真っ先にお題を手に取った彼女は、その内容を確認した瞬間、踵を返して迷いなくこちらに向かってくる。
「連君っ!」
いつになく真剣な表情で告げる彼女に、思わず息を呑んだ。まるで俺が呼ばれることを予想していたのか、クラスメイトが呆れつつも目の前の道を開けてくれる。そんな中、差し出された望未の手を取るために前に出て、手を握る。
小さい頃に繋いだ手の温もりとは違う。俺を引っ張る力強さと、サラッとした質感。それと女性特有の柔らかい感触に少しドキッとさせられる。
小さい頃に手を引いていた彼女に、引っ張られる感覚に少し置いてかれたような気持ちが湧きつつ。
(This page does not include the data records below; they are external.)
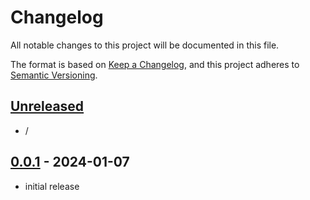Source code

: # Changelog

All notable changes to this project will be documented in this file.

The format is based on [Keep a Changelog],
and this project adheres to [Semantic Versioning].

## [Unreleased]

- /

## [0.0.1] - 2024-01-07

- initial release

<!-- Links -->
[keep a changelog]: https://keepachangelog.com/en/1.0.0/
[semantic versioning]: https://semver.org/spec/v2.0.0.html

<!-- Versions -->
[unreleased]: https://github.com/lundeen-bryan/Repository/compare/v0.0.2...HEAD
[0.0.2]: https://github.com/lundeen-bryan/Repository/compare/v0.0.1...v0.0.2
[0.0.1]: https://github.com/lundeen-bryan/Repository/releases/tag/v0.0.1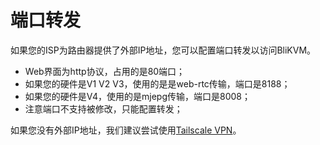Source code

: # **端口转发**

如果您的ISP为路由器提供了外部IP地址，您可以配置端口转发以访问BliKVM。

* Web界面为http协议，占用的是80端口；
* 如果您的硬件是V1 V2 V3，使用的是是web-rtc传输，端口是8188；
* 如果您的硬件是V4，使用的是mjepg传输，端口是8008；
* 注意端口不支持被修改，只能配置转发；

如果您没有外部IP地址，我们建议尝试使用[Tailscale VPN](./tailscale.md)。

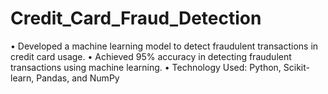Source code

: # Credit_Card_Fraud_Detection
• Developed a machine learning model to detect fraudulent transactions in credit card usage. 
• Achieved 95% accuracy in detecting fraudulent transactions using machine learning. 
• Technology Used: Python, Scikit-learn, Pandas, and NumPy
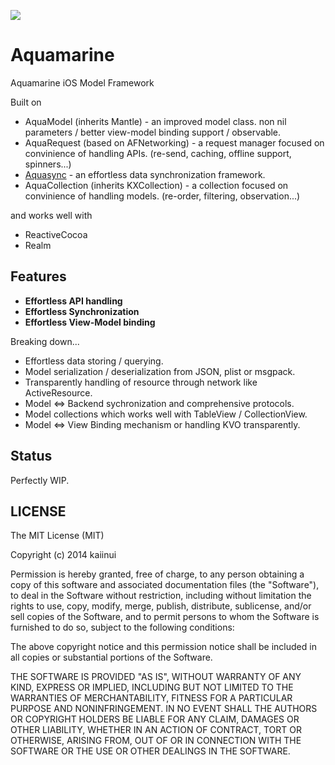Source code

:![](https://dl.dropboxusercontent.com/u/7817937/_github/aquamarine/aquamarine_logo.png)

Aquamarine
==========

Aquamarine iOS Model Framework

Built on

- AquaModel (inherits Mantle) - an improved model class. non nil parameters / better view-model binding support / observable.
- AquaRequest (based on AFNetworking) - a request manager focused on convinience of handling APIs. (re-send, caching, offline support, spinners...)
- [Aquasync](https://github.com/AQAquamarine/Aquasync) - an effortless data synchronization framework.
- AquaCollection (inherits KXCollection) - a collection focused on convinience of handling models. (re-order, filtering, observation...)

and works well with

- ReactiveCocoa
- Realm

Features
---

- **Effortless API handling**
- **Effortless Synchronization**
- **Effortless View-Model binding**

Breaking down...

- Effortless data storing / querying.
- Model serialization / deserialization from JSON, plist or msgpack.
- Transparently handling of resource through network like ActiveResource.
- Model <=> Backend sychronization and comprehensive protocols.
- Model collections which works well with TableView / CollectionView.
- Model <=> View Binding mechanism or handling KVO transparently.

Status
---

Perfectly WIP.

LICENSE
---

The MIT License (MIT)

Copyright (c) 2014 kaiinui

Permission is hereby granted, free of charge, to any person obtaining a copy
of this software and associated documentation files (the "Software"), to deal
in the Software without restriction, including without limitation the rights
to use, copy, modify, merge, publish, distribute, sublicense, and/or sell
copies of the Software, and to permit persons to whom the Software is
furnished to do so, subject to the following conditions:

The above copyright notice and this permission notice shall be included in all
copies or substantial portions of the Software.

THE SOFTWARE IS PROVIDED "AS IS", WITHOUT WARRANTY OF ANY KIND, EXPRESS OR
IMPLIED, INCLUDING BUT NOT LIMITED TO THE WARRANTIES OF MERCHANTABILITY,
FITNESS FOR A PARTICULAR PURPOSE AND NONINFRINGEMENT. IN NO EVENT SHALL THE
AUTHORS OR COPYRIGHT HOLDERS BE LIABLE FOR ANY CLAIM, DAMAGES OR OTHER
LIABILITY, WHETHER IN AN ACTION OF CONTRACT, TORT OR OTHERWISE, ARISING FROM,
OUT OF OR IN CONNECTION WITH THE SOFTWARE OR THE USE OR OTHER DEALINGS IN THE
SOFTWARE.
それでも彼女の成長する速度に置いてかれないように俺も前に出る。
地面をしっかりと蹴って、彼女の歩幅に合わせて走り出す。隣で走る望未は今、どう感じているのかな?
「ふふっ、少し懐かしいね」
なんてどこか楽しそうに笑う彼女もまた、小さかった頃の記憶を思い出しているのだろう。幼稚園や公園で、泥だらけになりながら遊んだこと。些細なことで笑いあっていた日々。それと、どこか満たされた感情が胸に蘇る。
「そうだな」
なんて、どこか軽い足取りで俺達はゴールした。あの頃のように、ただ一緒に走ることの楽しさを思い出したように。
望未がお題の用紙を受け渡す中、司会の人は先程とは違い、なぜか俺の事を訝し気に目を細めて見つめていた。
「……なるほどねぇ」
なんて、用紙と俺の事を見比べて。それから望未と桜の方を見つめる。目線を下げて顔を上げた時には切り替えたのか、いつもの明るい声で表情で発表する。
「今回のお題は……イケメンな人です!」
次の瞬間、男子たちの視線が一斉に突き刺さった。……えっ、お前が?とでも思っているのだろう。その気持ちはすっごく分かる、分かりすぎて思わず望未の方を見つめるも。何故か自信をもって頷く。
いやいや、さっきの司会の人も微妙な反応をしていたじゃん!
って思う。流石にこれはペナルティになるんじゃない?なんて、司会の方に視線をやると、首を傾げながら、どこか納得したように頷く。その視線は先程のような鋭さはなく、どこか温かなものに変わっていた。
「あ~、お題の判定は大丈夫ですよ」
「……はぁ」
どこか、気が抜けたように感じつつ、隣にいた望未がくすっと笑いながら告げる。
「連君は十分にカッコいいよ」
なんて不意打ちで告げられた言葉に、耳元で囁かれた声に驚いて思わず距離を取ってしまった。驚いて見つめた先にいる望未はどこか魅惑的な笑顔を浮かべていた。それに思わず俺を含めて、借り物競争で既にゴールしている男性の視線を集めていた。
望未は笑みを深めつつも、
「じゃあ私は行くね」
なんて、一位の列に向かって行く。その姿に
「……あぁ」
としか返せなかった。呆然と突っ立ったままの状態で桜と視線が合う。どこか不安そうにする彼女に悪いと思った。
この暑い時期でぼーっと突っ立っていたら、熱中症とかを疑うよな。なんて、心配させたことを反省しつつ、俺もその場を去るのだった。